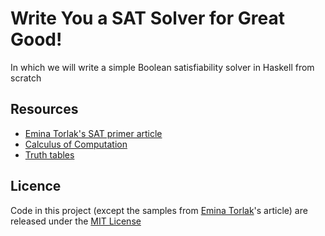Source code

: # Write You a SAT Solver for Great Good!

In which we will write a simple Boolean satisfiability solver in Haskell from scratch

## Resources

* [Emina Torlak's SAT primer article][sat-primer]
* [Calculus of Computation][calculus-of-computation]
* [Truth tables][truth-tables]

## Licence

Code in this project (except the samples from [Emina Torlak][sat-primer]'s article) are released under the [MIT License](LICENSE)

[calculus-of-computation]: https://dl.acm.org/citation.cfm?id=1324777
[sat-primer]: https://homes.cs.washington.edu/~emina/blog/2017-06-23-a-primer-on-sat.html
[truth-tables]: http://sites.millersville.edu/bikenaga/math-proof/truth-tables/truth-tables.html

####################

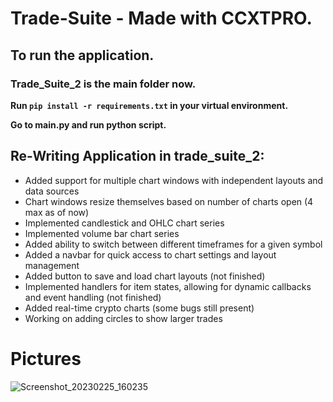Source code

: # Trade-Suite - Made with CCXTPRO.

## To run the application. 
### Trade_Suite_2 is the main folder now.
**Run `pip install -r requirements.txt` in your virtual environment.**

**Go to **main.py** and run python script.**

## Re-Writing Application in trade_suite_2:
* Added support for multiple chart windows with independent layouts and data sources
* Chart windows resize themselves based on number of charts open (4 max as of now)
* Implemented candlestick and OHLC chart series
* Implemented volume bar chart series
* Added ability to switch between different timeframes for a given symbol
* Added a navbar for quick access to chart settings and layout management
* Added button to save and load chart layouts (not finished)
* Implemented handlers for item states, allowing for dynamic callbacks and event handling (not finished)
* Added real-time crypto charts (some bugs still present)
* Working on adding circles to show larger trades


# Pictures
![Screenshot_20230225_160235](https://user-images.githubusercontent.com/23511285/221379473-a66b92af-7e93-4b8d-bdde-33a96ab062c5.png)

####################

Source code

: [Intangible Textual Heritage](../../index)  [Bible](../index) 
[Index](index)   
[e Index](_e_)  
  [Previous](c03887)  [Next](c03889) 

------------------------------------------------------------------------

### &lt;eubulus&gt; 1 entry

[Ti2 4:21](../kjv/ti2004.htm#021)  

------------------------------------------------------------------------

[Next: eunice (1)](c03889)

####################

WHAT YOU WILL DO:
Return only those lines of the records that contain the string "Torlak".

SOLUTION TO THE PROBLEM:
* [Emina Torlak's SAT primer article][sat-primer]
Code in this project (except the samples from [Emina Torlak][sat-primer]'s article) are released under the [MIT License](LICENSE)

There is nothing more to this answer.